• Your goal:
For the entries below, repeat exactly each line starting with the one that contains "construit ; un" and going on through the one that contains "actualisé à 4~\%", and no others.

┄┄┄┄┄┄

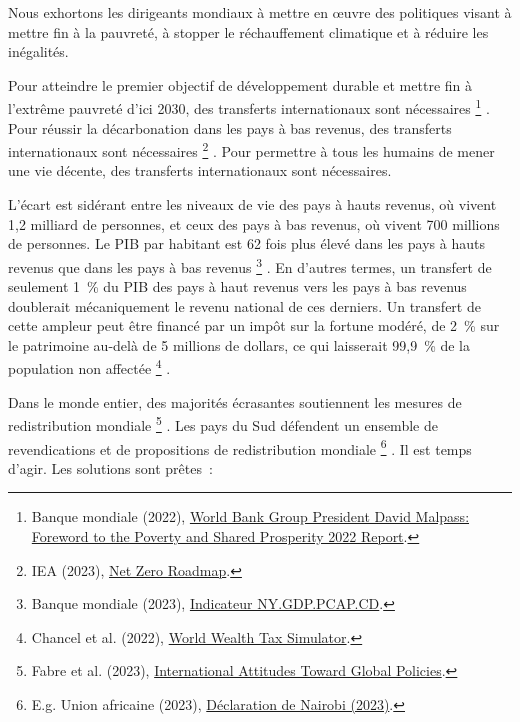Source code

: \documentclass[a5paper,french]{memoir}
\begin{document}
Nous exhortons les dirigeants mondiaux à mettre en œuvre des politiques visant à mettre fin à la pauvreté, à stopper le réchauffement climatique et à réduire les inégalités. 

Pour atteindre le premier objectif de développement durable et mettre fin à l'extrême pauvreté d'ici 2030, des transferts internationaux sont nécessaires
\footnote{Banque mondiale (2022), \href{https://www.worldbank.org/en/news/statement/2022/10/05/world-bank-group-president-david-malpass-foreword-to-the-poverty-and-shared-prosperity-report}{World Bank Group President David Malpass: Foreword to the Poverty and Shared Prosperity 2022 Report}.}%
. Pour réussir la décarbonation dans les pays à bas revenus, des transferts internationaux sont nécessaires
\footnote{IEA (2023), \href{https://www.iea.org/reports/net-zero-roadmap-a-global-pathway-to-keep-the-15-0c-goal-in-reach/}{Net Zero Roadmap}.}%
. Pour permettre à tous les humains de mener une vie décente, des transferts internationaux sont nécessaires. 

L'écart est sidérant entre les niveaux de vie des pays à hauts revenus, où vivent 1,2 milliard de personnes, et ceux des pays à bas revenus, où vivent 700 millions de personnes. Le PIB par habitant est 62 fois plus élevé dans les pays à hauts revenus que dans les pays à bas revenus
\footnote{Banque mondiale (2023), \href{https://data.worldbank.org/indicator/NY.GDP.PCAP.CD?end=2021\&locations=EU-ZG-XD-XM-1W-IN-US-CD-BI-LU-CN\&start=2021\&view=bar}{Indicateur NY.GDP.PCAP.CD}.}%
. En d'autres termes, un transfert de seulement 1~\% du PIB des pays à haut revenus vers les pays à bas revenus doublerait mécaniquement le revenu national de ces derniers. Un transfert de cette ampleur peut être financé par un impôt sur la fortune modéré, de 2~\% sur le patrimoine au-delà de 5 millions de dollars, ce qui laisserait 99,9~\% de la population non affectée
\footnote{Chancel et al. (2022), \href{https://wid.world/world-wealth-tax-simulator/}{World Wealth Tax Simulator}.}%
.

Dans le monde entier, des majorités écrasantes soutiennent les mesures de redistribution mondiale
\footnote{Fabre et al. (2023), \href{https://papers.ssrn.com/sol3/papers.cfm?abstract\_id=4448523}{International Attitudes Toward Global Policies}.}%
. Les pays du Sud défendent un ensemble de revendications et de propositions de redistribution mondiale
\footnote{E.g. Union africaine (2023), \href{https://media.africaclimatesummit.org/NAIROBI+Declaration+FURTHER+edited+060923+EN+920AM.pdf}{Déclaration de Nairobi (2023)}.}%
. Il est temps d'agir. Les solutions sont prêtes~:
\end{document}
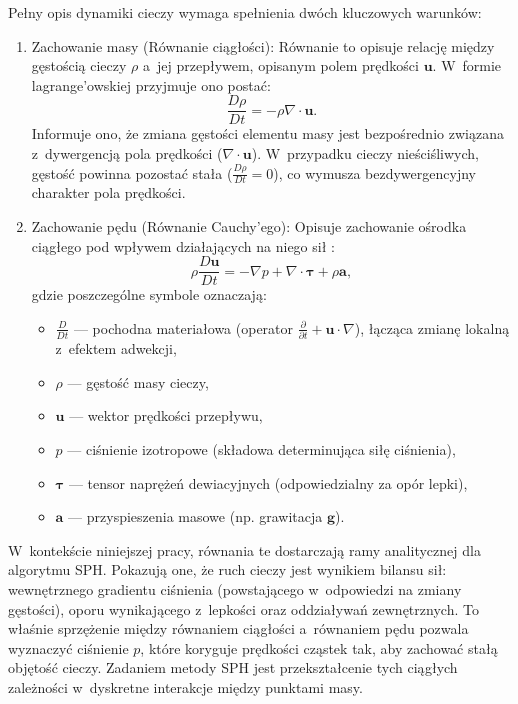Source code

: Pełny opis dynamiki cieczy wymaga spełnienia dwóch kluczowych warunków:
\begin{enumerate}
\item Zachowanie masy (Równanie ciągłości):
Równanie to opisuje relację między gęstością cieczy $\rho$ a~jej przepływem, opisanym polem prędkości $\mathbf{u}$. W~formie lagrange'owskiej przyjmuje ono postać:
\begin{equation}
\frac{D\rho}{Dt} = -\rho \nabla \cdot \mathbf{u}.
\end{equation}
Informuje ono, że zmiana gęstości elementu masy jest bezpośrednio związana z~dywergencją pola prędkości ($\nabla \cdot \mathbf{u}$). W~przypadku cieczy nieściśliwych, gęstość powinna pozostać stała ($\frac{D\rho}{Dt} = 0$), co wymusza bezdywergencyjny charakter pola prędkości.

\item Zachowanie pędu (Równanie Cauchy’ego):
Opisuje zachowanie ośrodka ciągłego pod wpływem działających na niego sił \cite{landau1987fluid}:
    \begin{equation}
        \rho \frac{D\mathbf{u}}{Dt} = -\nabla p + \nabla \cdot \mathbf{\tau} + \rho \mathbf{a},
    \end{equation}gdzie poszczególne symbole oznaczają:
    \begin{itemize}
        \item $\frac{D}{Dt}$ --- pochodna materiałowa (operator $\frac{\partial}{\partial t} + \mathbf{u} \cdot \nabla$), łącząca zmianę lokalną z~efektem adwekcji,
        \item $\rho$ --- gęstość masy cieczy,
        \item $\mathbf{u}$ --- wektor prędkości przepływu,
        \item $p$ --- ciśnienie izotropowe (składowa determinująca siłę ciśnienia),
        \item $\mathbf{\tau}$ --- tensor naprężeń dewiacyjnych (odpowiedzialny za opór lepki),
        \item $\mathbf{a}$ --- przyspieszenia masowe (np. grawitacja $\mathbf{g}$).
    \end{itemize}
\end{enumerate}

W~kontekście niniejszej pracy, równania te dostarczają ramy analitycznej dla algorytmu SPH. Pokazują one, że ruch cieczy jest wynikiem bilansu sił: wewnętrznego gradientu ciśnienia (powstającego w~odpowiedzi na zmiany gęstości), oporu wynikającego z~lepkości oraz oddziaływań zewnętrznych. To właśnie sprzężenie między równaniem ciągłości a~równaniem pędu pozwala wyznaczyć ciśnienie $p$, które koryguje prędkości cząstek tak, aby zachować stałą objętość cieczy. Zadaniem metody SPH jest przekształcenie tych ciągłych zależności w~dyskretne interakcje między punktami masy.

┄┄┄┄┄┄

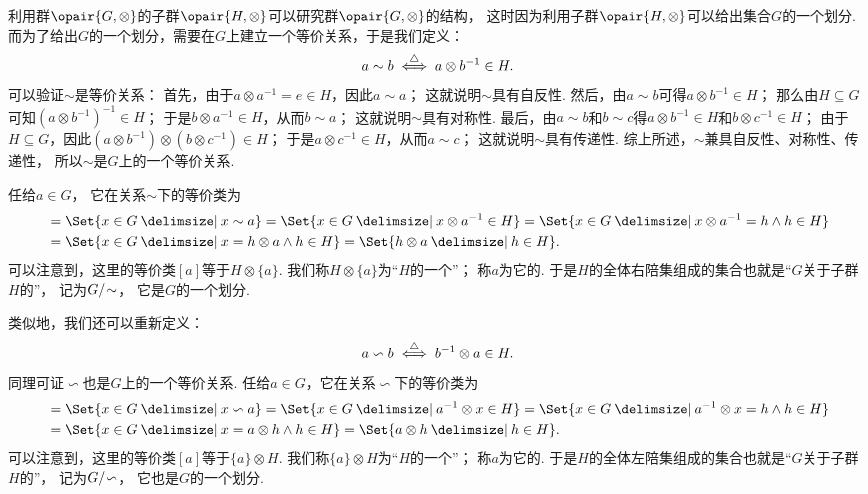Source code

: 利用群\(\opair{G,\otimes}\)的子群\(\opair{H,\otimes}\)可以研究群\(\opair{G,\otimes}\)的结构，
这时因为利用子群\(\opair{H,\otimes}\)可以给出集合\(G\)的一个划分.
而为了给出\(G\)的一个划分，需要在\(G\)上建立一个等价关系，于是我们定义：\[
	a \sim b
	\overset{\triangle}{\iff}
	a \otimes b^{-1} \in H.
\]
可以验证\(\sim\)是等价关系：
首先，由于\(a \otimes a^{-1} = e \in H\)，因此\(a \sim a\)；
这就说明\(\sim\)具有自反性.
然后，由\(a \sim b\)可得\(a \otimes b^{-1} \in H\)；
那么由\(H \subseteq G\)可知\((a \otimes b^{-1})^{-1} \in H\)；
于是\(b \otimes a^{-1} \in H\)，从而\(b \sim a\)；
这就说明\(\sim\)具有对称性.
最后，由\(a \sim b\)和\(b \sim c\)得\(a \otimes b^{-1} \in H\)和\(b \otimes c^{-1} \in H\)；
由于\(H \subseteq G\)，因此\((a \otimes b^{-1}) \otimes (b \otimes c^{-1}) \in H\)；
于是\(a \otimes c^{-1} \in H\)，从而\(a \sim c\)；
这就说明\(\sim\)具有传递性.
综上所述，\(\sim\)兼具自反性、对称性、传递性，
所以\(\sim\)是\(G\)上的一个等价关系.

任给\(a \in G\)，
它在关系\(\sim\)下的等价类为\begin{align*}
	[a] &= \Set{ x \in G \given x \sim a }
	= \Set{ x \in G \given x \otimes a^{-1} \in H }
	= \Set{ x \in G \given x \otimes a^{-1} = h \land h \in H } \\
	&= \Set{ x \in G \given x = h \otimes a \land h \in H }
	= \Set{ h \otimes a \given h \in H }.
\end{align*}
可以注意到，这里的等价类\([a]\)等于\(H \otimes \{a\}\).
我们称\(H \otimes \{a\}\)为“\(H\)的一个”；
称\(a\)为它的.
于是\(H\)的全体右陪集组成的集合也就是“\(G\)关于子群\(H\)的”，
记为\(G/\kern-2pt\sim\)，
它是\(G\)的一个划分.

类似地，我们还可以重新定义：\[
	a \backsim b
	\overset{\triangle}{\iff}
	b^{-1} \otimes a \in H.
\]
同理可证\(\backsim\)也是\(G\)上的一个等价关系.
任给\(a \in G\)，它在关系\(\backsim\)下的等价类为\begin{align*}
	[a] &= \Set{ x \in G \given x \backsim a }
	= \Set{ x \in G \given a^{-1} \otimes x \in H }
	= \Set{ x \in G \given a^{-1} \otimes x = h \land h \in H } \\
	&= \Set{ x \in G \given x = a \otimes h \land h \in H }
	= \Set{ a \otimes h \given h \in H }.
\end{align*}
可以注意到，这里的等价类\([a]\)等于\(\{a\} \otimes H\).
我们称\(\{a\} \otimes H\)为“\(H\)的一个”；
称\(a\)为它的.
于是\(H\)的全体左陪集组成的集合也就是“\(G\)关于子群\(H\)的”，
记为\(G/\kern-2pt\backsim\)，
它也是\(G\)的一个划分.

┄┄┄┄┄┄

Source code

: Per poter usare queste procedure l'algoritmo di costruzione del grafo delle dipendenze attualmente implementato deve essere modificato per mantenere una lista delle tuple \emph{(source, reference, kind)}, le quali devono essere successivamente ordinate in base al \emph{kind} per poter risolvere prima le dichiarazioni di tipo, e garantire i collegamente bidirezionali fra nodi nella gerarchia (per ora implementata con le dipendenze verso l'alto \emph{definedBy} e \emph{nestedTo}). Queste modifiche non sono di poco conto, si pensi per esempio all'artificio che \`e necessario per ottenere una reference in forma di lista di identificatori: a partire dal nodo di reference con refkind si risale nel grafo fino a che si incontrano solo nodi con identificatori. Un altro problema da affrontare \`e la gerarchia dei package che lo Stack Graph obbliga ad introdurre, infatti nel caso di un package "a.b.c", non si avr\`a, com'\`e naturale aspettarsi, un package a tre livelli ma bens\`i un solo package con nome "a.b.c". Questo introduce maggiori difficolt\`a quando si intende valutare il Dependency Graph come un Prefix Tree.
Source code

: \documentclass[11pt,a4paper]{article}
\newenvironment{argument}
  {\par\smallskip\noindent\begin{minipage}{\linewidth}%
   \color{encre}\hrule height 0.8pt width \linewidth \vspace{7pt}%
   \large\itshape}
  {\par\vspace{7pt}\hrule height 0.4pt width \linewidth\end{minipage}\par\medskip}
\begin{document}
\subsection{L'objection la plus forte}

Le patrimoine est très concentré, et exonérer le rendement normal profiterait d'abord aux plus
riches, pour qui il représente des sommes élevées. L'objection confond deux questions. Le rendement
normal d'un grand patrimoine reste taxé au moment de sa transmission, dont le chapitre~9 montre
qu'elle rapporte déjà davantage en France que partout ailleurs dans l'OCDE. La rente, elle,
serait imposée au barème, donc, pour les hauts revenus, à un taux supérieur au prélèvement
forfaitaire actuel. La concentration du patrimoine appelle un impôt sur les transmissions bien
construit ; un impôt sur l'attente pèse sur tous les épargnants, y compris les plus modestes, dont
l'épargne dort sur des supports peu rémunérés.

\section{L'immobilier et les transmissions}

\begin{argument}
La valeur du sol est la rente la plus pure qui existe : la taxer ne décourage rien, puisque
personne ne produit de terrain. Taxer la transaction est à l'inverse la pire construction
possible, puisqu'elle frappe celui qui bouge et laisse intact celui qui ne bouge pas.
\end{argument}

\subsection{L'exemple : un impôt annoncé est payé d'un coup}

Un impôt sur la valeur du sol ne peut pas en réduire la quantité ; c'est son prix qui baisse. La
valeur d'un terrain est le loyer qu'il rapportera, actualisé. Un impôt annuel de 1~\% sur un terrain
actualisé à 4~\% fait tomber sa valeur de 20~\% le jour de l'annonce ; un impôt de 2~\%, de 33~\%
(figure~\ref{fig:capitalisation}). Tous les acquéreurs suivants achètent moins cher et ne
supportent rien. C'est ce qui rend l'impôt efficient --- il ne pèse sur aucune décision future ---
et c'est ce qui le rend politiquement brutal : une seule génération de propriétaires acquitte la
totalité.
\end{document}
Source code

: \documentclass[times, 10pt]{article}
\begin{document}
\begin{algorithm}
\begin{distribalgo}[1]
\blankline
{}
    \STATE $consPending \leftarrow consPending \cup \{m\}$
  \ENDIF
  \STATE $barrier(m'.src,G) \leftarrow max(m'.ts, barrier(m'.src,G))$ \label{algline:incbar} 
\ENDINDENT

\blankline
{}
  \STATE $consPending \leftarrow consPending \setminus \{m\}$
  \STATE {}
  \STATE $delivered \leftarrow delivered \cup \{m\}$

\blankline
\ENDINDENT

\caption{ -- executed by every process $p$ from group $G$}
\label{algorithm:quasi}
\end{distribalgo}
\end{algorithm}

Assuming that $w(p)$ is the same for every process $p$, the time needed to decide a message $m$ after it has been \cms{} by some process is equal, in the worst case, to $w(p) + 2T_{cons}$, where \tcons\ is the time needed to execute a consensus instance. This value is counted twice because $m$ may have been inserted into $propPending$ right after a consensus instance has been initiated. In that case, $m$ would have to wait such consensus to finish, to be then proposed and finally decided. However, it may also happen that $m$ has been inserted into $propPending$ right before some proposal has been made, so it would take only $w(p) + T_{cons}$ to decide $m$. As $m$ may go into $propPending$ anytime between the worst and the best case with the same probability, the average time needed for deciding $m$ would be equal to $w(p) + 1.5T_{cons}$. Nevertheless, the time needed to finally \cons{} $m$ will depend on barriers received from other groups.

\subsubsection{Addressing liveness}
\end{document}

┄┄┄┄┄┄

• Finished exercise:
construit ; un impôt sur l'attente pèse sur tous les épargnants, y compris les plus modestes, dont
l'épargne dort sur des supports peu rémunérés.

\section{L'immobilier et les transmissions}

\begin{argument}
La valeur du sol est la rente la plus pure qui existe : la taxer ne décourage rien, puisque
personne ne produit de terrain. Taxer la transaction est à l'inverse la pire construction
possible, puisqu'elle frappe celui qui bouge et laisse intact celui qui ne bouge pas.
\end{argument}

\subsection{L'exemple : un impôt annoncé est payé d'un coup}

Un impôt sur la valeur du sol ne peut pas en réduire la quantité ; c'est son prix qui baisse. La
valeur d'un terrain est le loyer qu'il rapportera, actualisé. Un impôt annuel de 1~\% sur un terrain
actualisé à 4~\% fait tomber sa valeur de 20~\% le jour de l'annonce ; un impôt de 2~\%, de 33~\%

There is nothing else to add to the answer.